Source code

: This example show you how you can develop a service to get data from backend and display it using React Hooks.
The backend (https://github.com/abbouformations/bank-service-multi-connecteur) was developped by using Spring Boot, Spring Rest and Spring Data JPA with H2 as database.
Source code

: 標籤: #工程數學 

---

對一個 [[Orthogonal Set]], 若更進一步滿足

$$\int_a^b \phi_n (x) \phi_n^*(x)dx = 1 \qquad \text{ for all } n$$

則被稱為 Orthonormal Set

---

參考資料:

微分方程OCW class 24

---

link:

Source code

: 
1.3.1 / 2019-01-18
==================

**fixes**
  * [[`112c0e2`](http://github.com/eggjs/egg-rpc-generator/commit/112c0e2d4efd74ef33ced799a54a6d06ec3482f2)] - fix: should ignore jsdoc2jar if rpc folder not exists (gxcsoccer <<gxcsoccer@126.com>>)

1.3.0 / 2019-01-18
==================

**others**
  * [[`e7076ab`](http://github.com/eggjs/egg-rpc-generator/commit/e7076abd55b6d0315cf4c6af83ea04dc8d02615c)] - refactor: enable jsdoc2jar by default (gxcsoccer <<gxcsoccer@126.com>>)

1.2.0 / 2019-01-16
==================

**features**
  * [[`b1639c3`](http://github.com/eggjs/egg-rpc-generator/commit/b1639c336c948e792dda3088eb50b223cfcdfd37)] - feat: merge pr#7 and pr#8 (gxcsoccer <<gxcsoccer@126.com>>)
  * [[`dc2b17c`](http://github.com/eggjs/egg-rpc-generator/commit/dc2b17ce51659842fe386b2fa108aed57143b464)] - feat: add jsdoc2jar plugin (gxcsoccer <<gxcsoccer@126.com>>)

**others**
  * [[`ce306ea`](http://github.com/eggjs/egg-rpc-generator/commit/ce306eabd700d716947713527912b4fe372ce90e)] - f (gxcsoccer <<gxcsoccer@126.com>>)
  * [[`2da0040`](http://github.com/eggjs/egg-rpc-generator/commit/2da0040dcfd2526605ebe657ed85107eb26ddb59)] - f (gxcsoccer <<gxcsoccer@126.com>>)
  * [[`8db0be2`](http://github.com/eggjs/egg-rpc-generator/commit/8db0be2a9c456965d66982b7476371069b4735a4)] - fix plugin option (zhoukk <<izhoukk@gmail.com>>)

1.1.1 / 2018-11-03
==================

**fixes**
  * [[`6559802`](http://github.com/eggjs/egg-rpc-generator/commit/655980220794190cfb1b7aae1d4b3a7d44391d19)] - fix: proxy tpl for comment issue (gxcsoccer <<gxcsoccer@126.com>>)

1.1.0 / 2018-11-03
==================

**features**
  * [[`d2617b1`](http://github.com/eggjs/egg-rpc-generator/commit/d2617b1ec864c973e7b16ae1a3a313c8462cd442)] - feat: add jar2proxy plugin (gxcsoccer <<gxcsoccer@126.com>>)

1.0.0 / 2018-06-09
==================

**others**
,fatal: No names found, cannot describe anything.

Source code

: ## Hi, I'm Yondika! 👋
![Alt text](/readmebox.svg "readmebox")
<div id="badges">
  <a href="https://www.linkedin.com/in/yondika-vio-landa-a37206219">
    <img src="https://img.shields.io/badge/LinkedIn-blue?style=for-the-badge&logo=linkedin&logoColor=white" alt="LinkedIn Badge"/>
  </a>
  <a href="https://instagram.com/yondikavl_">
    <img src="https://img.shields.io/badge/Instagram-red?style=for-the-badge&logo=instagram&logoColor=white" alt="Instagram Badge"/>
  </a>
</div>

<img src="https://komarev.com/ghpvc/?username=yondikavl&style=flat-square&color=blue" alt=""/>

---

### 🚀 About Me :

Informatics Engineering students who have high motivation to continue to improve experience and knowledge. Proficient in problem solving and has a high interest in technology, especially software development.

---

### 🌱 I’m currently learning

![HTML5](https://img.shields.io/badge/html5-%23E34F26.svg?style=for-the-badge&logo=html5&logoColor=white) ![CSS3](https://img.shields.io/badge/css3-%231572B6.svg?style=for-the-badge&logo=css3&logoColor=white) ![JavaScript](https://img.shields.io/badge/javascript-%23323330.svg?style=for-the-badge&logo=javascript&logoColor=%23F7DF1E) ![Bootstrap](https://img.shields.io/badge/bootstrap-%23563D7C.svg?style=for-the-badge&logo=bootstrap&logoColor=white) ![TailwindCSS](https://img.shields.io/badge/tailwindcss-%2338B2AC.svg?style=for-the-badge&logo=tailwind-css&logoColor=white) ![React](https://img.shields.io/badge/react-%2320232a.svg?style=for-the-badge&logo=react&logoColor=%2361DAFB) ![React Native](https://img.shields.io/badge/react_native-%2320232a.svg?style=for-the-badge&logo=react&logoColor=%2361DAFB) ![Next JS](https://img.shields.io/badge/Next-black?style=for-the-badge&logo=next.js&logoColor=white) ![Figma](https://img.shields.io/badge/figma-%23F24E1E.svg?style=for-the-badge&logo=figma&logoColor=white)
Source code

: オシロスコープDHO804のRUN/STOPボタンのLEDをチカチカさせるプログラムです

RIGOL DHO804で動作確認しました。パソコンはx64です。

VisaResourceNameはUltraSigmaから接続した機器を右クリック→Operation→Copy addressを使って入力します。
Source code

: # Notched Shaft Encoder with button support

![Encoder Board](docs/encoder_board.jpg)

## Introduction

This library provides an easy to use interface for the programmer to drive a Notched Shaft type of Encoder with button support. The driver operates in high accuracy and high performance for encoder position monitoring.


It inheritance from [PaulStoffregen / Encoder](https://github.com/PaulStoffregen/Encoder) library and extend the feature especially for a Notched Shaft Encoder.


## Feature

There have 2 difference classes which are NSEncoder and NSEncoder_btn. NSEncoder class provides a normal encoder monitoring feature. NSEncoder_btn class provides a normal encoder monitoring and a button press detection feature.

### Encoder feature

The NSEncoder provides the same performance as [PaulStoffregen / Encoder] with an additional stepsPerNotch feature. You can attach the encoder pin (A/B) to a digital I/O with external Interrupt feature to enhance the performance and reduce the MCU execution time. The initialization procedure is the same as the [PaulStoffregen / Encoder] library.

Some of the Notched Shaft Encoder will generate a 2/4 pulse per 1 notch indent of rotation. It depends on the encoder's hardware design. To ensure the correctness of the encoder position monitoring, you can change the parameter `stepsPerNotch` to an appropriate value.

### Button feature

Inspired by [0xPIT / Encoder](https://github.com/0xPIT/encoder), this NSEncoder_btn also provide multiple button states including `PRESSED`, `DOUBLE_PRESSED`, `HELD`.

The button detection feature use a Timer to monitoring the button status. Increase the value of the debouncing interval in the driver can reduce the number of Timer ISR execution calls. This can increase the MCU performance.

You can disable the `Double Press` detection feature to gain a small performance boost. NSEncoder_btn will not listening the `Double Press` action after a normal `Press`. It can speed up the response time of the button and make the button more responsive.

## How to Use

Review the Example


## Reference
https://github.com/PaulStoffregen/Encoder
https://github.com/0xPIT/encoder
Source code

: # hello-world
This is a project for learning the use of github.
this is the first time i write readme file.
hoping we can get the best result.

_Work task_:
Copy each line of the preceding data that contains the string "text".

_Written answer_:
$$\int_a^b \phi_n (x) \phi_n^*(x)dx = 1 \qquad \text{ for all } n$$
![Alt text](/readmebox.svg "readmebox")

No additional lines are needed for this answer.